NASCAR legend and ESPN racing analyst Ray Everham will present his custom designed 1964 Plymouth Belvedere as a featured vehicle at Barrett-Jackson’s Scottsdale, Ariz., auction on Saturday, Jan. 19. Known as the "ForPly," the vehicle is listed in lot No. 1394 and is offered with no reserve. The auction will be featured live on the SPEED Channel.
The ForPly was unveiled at the 2012 SEMA show, marking Evernham’s debut as a car designer and builder.
“We set out to design the ultimate street machine that takes a vintage American muscle car with great motorsports heritage and brings it into the modern age,” said Evernham. “There is not another one like it in the world. We hope it draws the attention of racing and non-racing enthusiasts, as well as the collector who is looking for that one-of-a-kind vehicle.”
Net proceeds from the sale will go to Evernham Family Racing for a Reason, a foundation that is funding IGNITE, a new program and facility in Davidson, N.C. operated by the Autism Society of North Carolina. IGNITE enables adults with high-functioning autism or Asperger syndrome to enjoy a better quality of life as valued members of the community in which they live and work.
“Ray Evernham’s Plymouth shows an extraordinary level of design and craftsmanship and a very unique theme,” said Mike Joy, voice of NASCAR on Fox and SPEED and collector-car expert. “While repurposing NASCAR Sprint Cup cars are not new, hiding the framework and components inside a nearly 50-year-old body shell is certainly a new twist. This is a very special build and I hope the bidders take the time to examine it carefully in the display area. There just won’t be near enough time to describe all its special features when it is up on the block.”

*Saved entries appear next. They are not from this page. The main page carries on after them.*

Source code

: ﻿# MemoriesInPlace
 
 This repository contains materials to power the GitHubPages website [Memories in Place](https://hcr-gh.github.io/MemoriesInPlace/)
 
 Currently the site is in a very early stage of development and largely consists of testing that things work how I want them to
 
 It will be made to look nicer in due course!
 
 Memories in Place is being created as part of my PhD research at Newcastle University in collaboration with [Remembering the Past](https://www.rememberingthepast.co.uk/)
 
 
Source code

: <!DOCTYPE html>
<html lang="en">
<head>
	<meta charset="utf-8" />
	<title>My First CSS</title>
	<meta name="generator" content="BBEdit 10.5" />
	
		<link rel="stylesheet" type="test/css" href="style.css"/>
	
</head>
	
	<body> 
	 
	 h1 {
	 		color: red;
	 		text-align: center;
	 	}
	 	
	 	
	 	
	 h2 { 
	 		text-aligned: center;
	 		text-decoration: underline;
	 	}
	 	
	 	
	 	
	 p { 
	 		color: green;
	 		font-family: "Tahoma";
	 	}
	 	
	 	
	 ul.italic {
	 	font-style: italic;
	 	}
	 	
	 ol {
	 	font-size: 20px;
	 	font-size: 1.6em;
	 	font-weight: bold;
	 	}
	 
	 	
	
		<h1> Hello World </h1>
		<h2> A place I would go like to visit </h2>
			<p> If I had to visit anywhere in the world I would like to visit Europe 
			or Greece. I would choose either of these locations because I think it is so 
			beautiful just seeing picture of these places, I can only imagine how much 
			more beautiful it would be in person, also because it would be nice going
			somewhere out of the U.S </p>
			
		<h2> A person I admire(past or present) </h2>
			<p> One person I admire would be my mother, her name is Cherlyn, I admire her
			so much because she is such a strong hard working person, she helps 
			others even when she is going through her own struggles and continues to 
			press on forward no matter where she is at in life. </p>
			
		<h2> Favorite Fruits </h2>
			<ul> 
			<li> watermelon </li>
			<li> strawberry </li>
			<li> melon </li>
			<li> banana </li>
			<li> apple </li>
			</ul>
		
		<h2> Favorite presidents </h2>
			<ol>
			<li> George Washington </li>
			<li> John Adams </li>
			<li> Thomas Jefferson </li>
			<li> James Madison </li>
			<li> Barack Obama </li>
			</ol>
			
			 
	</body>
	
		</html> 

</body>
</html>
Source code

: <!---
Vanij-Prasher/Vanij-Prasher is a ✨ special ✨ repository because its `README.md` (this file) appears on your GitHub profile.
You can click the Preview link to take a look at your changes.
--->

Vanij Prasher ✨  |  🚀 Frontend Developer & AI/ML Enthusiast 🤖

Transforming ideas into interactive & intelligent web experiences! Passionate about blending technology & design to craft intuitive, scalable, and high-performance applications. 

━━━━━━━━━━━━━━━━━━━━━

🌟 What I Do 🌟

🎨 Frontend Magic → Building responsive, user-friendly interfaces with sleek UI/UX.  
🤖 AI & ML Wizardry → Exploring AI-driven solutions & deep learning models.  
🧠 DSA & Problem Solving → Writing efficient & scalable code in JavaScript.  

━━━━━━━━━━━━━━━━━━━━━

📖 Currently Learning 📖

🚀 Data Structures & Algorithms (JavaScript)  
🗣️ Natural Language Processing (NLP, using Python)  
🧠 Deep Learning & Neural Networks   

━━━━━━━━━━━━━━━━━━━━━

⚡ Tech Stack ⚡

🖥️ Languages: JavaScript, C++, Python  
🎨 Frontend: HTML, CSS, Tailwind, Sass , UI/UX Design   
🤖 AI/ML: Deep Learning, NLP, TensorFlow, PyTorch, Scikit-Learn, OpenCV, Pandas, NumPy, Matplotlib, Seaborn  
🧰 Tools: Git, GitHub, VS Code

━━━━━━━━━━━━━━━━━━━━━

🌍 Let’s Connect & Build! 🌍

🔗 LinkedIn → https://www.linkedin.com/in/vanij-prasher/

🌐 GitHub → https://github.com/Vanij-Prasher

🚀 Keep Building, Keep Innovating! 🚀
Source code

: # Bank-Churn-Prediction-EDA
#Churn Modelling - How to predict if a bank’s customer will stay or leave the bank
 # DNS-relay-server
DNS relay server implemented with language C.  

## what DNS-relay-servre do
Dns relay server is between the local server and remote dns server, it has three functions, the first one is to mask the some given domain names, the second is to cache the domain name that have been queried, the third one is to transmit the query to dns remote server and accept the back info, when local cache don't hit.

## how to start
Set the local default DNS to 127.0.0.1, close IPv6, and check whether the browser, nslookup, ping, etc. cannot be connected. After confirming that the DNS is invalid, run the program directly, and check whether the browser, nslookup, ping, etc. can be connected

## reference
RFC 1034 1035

“Enthusiasts are really going to enjoy Evernham’s entry into this side of the automotive business,” said Gary Bennett, VP of consignment at Barrett-Jackson. “The ForPly is an innovative and beautiful street racer built with great craftsmanship by the very man who revolutionized the crew chief role by leading it and now also the Plymouth Belvedere into the modern age of racing. It should attract lots of interested buyers at Scottsdale.”
Housed in the restored body of a half-century-old 1964 Plymouth Belvedere the year, make and model that won the 1964 Daytona 500 and NASCAR Grand National Championship the ForPly features a Dodge racing powertrain, plus the driveline of a modern day race car that Evernham’s former team, Evernham Motorsports, built and raced in the NASCAR Sprint Cup Series.
The unique vehicle, which is entirely street legal, was personally tested and set up by Ray Evernham to the same exacting specifications that made him a championship crew chief.
The two-door, hardtop coupe, blazoned with a distinctive Sherwin-Williams Radiant Red automotive matte finish with Graphite racing stripes, features the popular, slant-back roofline and a Graphite Grey-colored custom interior with carbon fiber inlay and bucket race seats.
The same technology used on the ForPly is also now available from Sherwin-Williams in kit format. Planet Color Barrett-Jackson Restoration System Kits contain all of the tools required to mix and prepare primer, color or clear coat, simplifying the entire paint purchasing process. The Planet Color Barrett-Jackson Restoration System allows automotive enthusiasts to achieve a professional quality paint finish for under $500.
Finally, under the ForPly’s hood, is a former Evernham Motorsports Dodge R5-P7 race engine (previously run by NASCAR Sprint Cup driver Kasey Kahne), which has been reformulated as a fuel-injected, 358-cubic-inch, 8-cylinder powerhouse that outputs 750-plus horsepower. Racing components integrated from the Evernham Motorsports No. 10 Dodge Charger driven by Scott Riggs at the 2007 Daytona 500 include the four-speed manual transmission, front and rear clips and fully-adjustable suspension. Other special features include NASCAR Sprint Cup shocks, custom 18-inch NASCAR-style wheels, NASCAR-style front splitter and rear spoiler, and an all-digital, backlit dual-display dashboard.